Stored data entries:

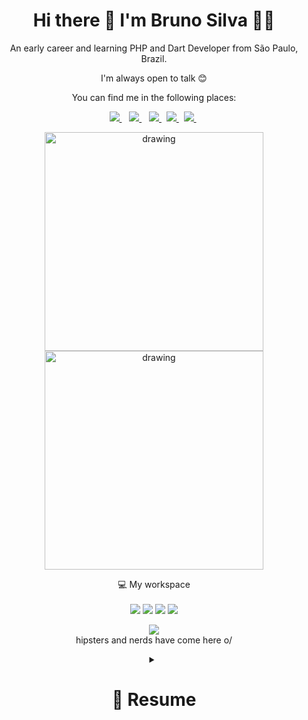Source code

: <h1 align='center'>
  Hi there 👋 I'm Bruno Silva 👨‍💻
</h1>

<div align='center'>  
<p>
  An early career and learning PHP and Dart Developer from São Paulo, Brazil.
  
  I'm always open to talk 😊

  You can find me in the following places:
</p>


<p align="center">
    <a href="https://www.linkedin.com/in/brunosilva0603/" target="_blank">
        <img src="https://img.shields.io/badge/linkedin%20-%230077B5.svg?&style=for-the-badge&logo=linkedin&logoColor=white" target="_blank"/>
    </a>&nbsp;&nbsp;
    <a href="mailto:bruunosrs@gmail.com" target="_blank">
        <img src="https://img.shields.io/badge/Gmail-D14836?style=for-the-badge&logo=gmail&logoColor=white"/>
    </a>&nbsp;&nbsp;
    <a href="https://www.facebook.com/slaythermu/" target="_blank">
        <img src="https://img.shields.io/badge/facebook%20-%231877F2.svg?&style=for-the-badge&logo=facebook&logoColor=white"/>
    </a>&nbsp;
    <a href="https://steamcommunity.com/id/slaythermu/" target="_blank">
      <img src="https://img.shields.io/badge/-Steam-black?style=for-the-badge&logo=steam&logoColor=white" target="_blank">
    </a>&nbsp;
    <a href="https://www.instagram.com/slaythermu/" target="_blank">
      <img src="https://img.shields.io/badge/Instagram-E4405F?style=for-the-badge&logo=instagram&logoColor=white" target="_blank">
    </a>&nbsp;
</p>

 
</div>

<p align = "center">
    <img src='https://github-readme-stats.vercel.app/api?username=brunosilva0603&count_private=true&include_all_commits=true&show_icons=true&theme=gotham&hide_border=true&line_height=27' alt="drawing" width="350"/>
    <img src="https://github-readme-stats.vercel.app/api/top-langs/?username=brunosilva0603&show_icons=true&layout=compact&theme=gotham&line_height=27&hide_border=true" alt="drawing" width="350">
</p>

<p align='center'>
  💻 My workspace<br/><br/>
  <img src="https://img.shields.io/badge/windows-%230078D6.svg?&style=for-the-badge&logo=windows&logoColor=white" />
  <img src="https://img.shields.io/badge/intel-core%20i7%2008th-%230071C5.svg?&style=for-the-badge&logo=intel&logoColor=white" />
  <img src="https://img.shields.io/badge/RAM-16GB-%230071C5.svg?&style=for-the-badge&logoColor=white" />
  <img src="https://img.shields.io/badge/nvidia-mx%20150-%2376B900.svg?&style=for-the-badge&logo=nvidia&logoColor=white" />
</p>

  
<p align='center'>
  <a href="#"><img src="https://badges.pufler.dev/visits/brunosilva0603/brunosilva0603"></a><br> hipsters and nerds have come here o/
</p>

<details>
  <summary align='center'> <h1>  📃 Resume</h1> </summary>
  
- 👨‍💻 I have been learning programming on my own since I got acquainted with programming.
- 💎 Currently I'm working on Back End Development.
- 🌱 Currently learning PHP, Laravel & MySql.
- 🎯 Preparing myself to work on Back End Development.
- 💬 Open to learn about Competitive Programming.
- 📚 Currently reading some mangás.
- 🐾 Would love to Collaborating on Open Source Projects.

## **Education**

- 📖 **Analysis and systems development - ADS**\
📆 2015 - 2019\
📍 **College of São Salvador** - Salvador, Brazil


## **LANGUAGES, FRAMEWORKS, TOOLS & OTHERS**

<p align="center">
    <img alt="HTML" src="https://img.shields.io/badge/html5%20-E34F26?&style=for-the-badge&logo=html5&logoColor=white"/>
    <img alt="CSS" src="https://img.shields.io/badge/css3%20-%231572B6.svg?&style=for-the-badge&logo=css3&logoColor=white"/>
    <img alt="Bootstrap 4" src="https://img.shields.io/badge/bootstrap%204%20-%23563D7C.svg?&style=for-the-badge&logo=bootstrap&logoColor=white"/>
    <img alt="JavaScript" src="https://img.shields.io/badge/javascript%20-%23323330.svg?&style=for-the-badge&logo=javascript&logoColor=%23F7DF1E"/>
    <img alt="GitHub" src="https://img.shields.io/badge/github%20-%23121011.svg?&style=for-the-badge&logo=github&logoColor=white"/>
    <img alt="Git" src="https://img.shields.io/badge/git%20-%23F05033.svg?&style=for-the-badge&logo=git&logoColor=white"/>
    <img alt="JSON" src="https://img.shields.io/badge/json-5E5C5C?style=for-the-badge&logo=json&logoColor=white"/>
    <img alt="Markdown" src="https://img.shields.io/badge/Markdown-000000?style=for-the-badge&logo=markdown&logoColor=white"/>
    <img alt="VS Code" src="https://img.shields.io/badge/Visual%20Studio%20Code-0078d7.svg?style=for-the-badge&logo=visual-studio-code&logoColor=white"/>
    <img alt="Ubuntu" src="https://img.shields.io/badge/Ubuntu-E95420?style=for-the-badge&logo=ubuntu&logoColor=white"/>
    <img alt="Windows" src="https://img.shields.io/badge/Windows-0078D6?style=for-the-badge&logo=windows&logoColor=white"/>
    <img alt="Java" src="https://img.shields.io/badge/java-007396?&style=for-the-badge&logo=java&logoColor=white"/>
    <img alt="MySql"src="https://img.shields.io/badge/mysql-%2342759c.svg?&style=for-the-badge&logo=mysql&logoColor=db8a35"/>
    <img alt="PHP"src="https://img.shields.io/badge/PHP-777BB4?style=for-the-badge&logo=php&logoColor=white"/>
    <img alt="PHP"src="https://img.shields.io/badge/Laravel-FF2D20?style=for-the-badge&logo=laravel&logoColor=white"/>

  
</p>  
  
</details>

- EXERCISE DESCRIPTION
State only the number of lines above that contain the word "slaythermu".

- RESPONSE
3